Leigh Kotsilidis : Amy et moi nous connaissons depuis des années et voulions collaborer sur quelque chose. Nous avions vu les recherches sur les phéromones, qui expliquent pourquoi on peut être attiré par l’odeur de quelqu’un (voir autre texte). Amy avait lu quelque chose sur des séances de speed dating « silencieuses », où les participants ne font que se regarder. Tout ça nous intriguait. On s’est dit : « Pourquoi ne pas faire un événement organisé autour de chacun des cinq sens ? »

Amy Chartrand : Il faut dire que nous étions toutes deux célibataires et souhaitions rencontrer des gens. On entre souvent dans des endroits où il y a plein de gens intéressants, mais il n’y a pas de cadre, pas de façon de connecter avec eux. On a donc créé un événement auquel nous aurions aimé nous-mêmes participer.

Vous mettez beaucoup de temps à organiser ces soirées. Quelle est votre motivation ?

Leigh : Notre but est de favoriser les connexions humaines. Avec la technologie, les communications sont de plus en plus virtuelles. Les gens, à mon avis, sont plus isolés que jamais. Nous voulons briser cette isolation.

Pourquoi isoler les cinq sens dans des expériences distinctes ?

Amy : Pour porter plus d’attention à chacun d’eux. Quand on rencontre quelqu’un, la vue prend souvent le dessus sur les autres sens. C’est un peu dommage.

Leigh : On peut aussi être attiré par quelqu’un à cause de l’idée du succès, de l’argent ou du statut social. Ces variables sont éliminées dans nos expériences. On donne vraiment toute la place aux sens.

Pourquoi présenter la soirée sous le thème de la science ?

Amy : Il y a plein de niveaux à cette réponse. D’abord, il y a un certain jeu de rôles là-dedans. Nous aimons incarner le personnage des scientifiques. Le simple fait de revêtir des sarraus nous donne une certaine autorité pour mener à bien les expériences.

Ensuite, la définition d’un scientifique est quelqu’un qui a une expertise dans un sujet donné. Or, nous nous considérons comme des expertes dans les relations humaines. J’ai moi-même écrit mon mémoire de maîtrise sur le désir en littérature, et je célèbre des mariages. Je passe des tonnes de temps à parler d’amour et de relations humaines.

Mais est-ce de la vraie science ?

Leigh : Qui a l’autorité pour décréter ce qui est de la vraie science et ce qui n’en est pas ? Nous considérons que ce que nous faisons est sérieux. Nous avons une hypothèse de travail, qui est que lorsque examinés de façon isolée, nos cinq sens font des choix harmonisés qui reflètent notre compatibilité.

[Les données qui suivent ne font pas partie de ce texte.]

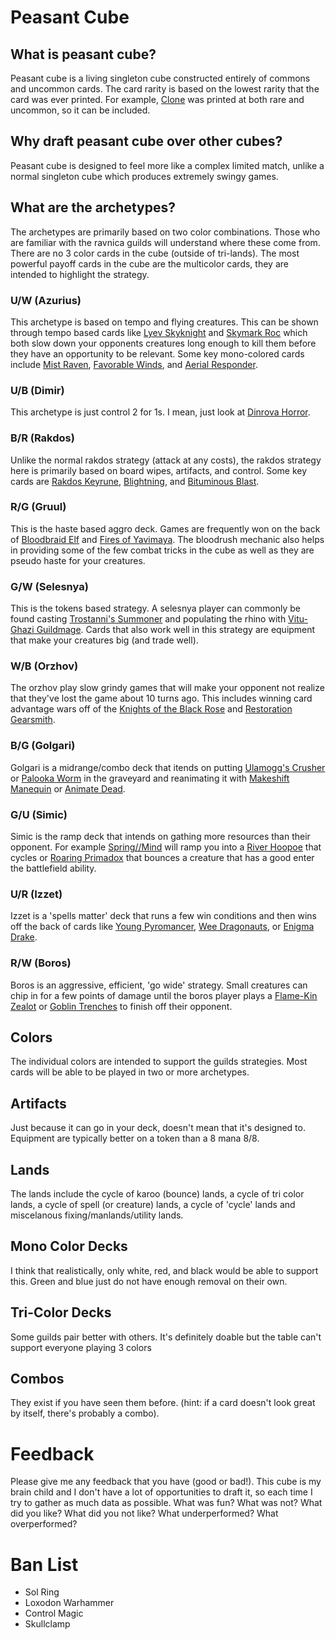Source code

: # Peasant Cube

## What is peasant cube?

Peasant cube is a living singleton cube constructed entirely of commons and uncommon cards. The card rarity is based on the lowest rarity that the card was ever printed. For example, [Clone](https://magiccards.info/m14/en/47.html) was printed at both rare and uncommon, so it can be included.

## Why draft peasant cube over other cubes?

Peasant cube is designed to feel more like a complex limited match, unlike a normal singleton cube which produces extremely swingy games.

## What are the archetypes?

The archetypes are primarily based on two color combinations. Those who are familiar with the ravnica guilds will understand where these come from. There are no 3 color cards in the cube (outside of tri-lands). The most powerful payoff cards in the cube are the multicolor cards, they are intended to highlight the strategy.

### U/W (Azurius)

This archetype is based on tempo and flying creatures. This can be shown through tempo based cards like [Lyev Skyknight](https://magiccards.info/query?q=Lyev+Skyknight&v=card&s=cname) and [Skymark Roc](https://magiccards.info/query?q=Skymark+Roc&v=card&s=cname) which both slow down your opponents creatures long enough to kill them before they have an opportunity to be relevant. Some key mono-colored cards include [Mist Raven](https://magiccards.info/query?q=Mist+Raven&v=card&s=cname), [Favorable Winds](https://magiccards.info/query?q=Favorable+Winds&v=card&s=cname), and [Aerial Responder](https://magiccards.info/query?q=Aerial+Responder&v=card&s=cname).

### U/B (Dimir)

This archetype is just control 2 for 1s. I mean, just look at [Dinrova Horror](). 

### B/R (Rakdos)

Unlike the normal rakdos strategy (attack at any costs), the rakdos strategy here is primarily based on board wipes, artifacts, and control. Some key cards are [Rakdos Keyrune](), [Blightning](), and [Bituminous Blast]().

### R/G (Gruul)

This is the haste based aggro deck. Games are frequently won on the back of [Bloodbraid Elf]() and [Fires of Yavimaya](). The bloodrush mechanic also helps in providing some of the few combat tricks in the cube as well as they are pseudo haste for your creatures.

### G/W (Selesnya)

This is the tokens based strategy. A selesnya player can commonly be found casting [Trostanni's Summoner]() and populating the rhino with [Vitu-Ghazi Guildmage](). Cards that also work well in this strategy are equipment that make your creatures big (and trade well).

### W/B (Orzhov)

The orzhov play slow grindy games that will make your opponent not realize that they've lost the game about 10 turns ago. This includes winning card advantage wars off of the [Knights of the Black Rose]() and [Restoration Gearsmith]().

### B/G (Golgari)

Golgari is a midrange/combo deck that itends on putting [Ulamogg's Crusher]() or [Palooka Worm]() in the graveyard and reanimating it with [Makeshift Manequin]() or [Animate Dead]().

### G/U (Simic)

Simic is the ramp deck that intends on gathing more resources than their opponent. For example [Spring//Mind]() will ramp you into a [River Hoopoe]() that cycles or [Roaring Primadox]() that bounces a creature that has a good enter the battlefield ability.

### U/R (Izzet)

Izzet is a 'spells matter' deck that runs a few win conditions and then wins off the back of cards like [Young Pyromancer](), [Wee Dragonauts](), or [Enigma Drake]().

### R/W (Boros)

Boros is an aggressive, efficient, 'go wide' strategy. Small creatures can chip in for a few points of damage until the boros player plays a [Flame-Kin Zealot]() or [Goblin Trenches]() to finish off their opponent.

## Colors

The individual colors are intended to support the guilds strategies. Most cards will be able to be played in two or more archetypes.

## Artifacts

Just because it can go in your deck, doesn't mean that it's designed to. Equipment are typically better on a token than a 8 mana 8/8.

## Lands

The lands include the cycle of karoo (bounce) lands, a cycle of tri color lands, a cycle of spell (or creature) lands, a cycle of 'cycle' lands and miscelanous fixing/manlands/utility lands.

## Mono Color Decks

I think that realistically, only white, red, and black would be able to support this. Green and blue just do not have enough removal on their own.

## Tri-Color Decks

Some guilds pair better with others. It's definitely doable but the table can't support everyone playing 3 colors

## Combos

They exist if you have seen them before. (hint: if a card doesn't look great by itself, there's probably a combo). 

# Feedback

Please give me any feedback that you have (good or bad!). This cube is my brain child and I don't have a lot of opportunities to draft it, so each time I try to gather as much data as possible. What was fun? What was not? What did you like? What did you not like? What underperformed? What overperformed?

# Ban List

- Sol Ring
- Loxodon Warhammer
- Control Magic
- Skullclamp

Nous avons monté des expériences qui permettent de tester cette hypothèse en éliminant le plus de biais possible. La différence avec une expérience traditionnelle, c’est qu’au lieu d’analyser nous-mêmes les résultats, nous les mettons dans les mains des participants.

Ces soirées vous ont-elles permis de rencontrer vous-mêmes l’âme sœur ?

Leigh : Non ! Ce serait mal ! Nous restons très professionnelles. Nous ne voulons pas créer un scénario où les gens se sentiraient en compétition avec nous. Pendant les expériences, les participants se placent dans des situations de vulnérabilité. Nous sommes leur filet protecteur. Les sarraus nous aident à établir cette barrière entre les participants et nous.

Amy : En parlant de vulnérabilité… C’est une partie importante de l’expérience. Elle oblige les gens à s’ouvrir. À la fin, le fait d’avoir passé à travers la soirée ensemble aide les gens à connecter, parce qu’ils ont partagé quelque chose.

SOIRÉE EN FRANÇAIS À VENIR

Tenue en janvier dernier, la soirée de « rencontres éclair pour les sens » en était à sa deuxième édition. Leigh et Amy, deux anglophones, les organisent en anglais, mais plusieurs francophones y participent. Les organisatrices planifient tenir pour la première fois une soirée en français le 21 mars prochain. Une autre en anglais est prévue pour le 7 mars.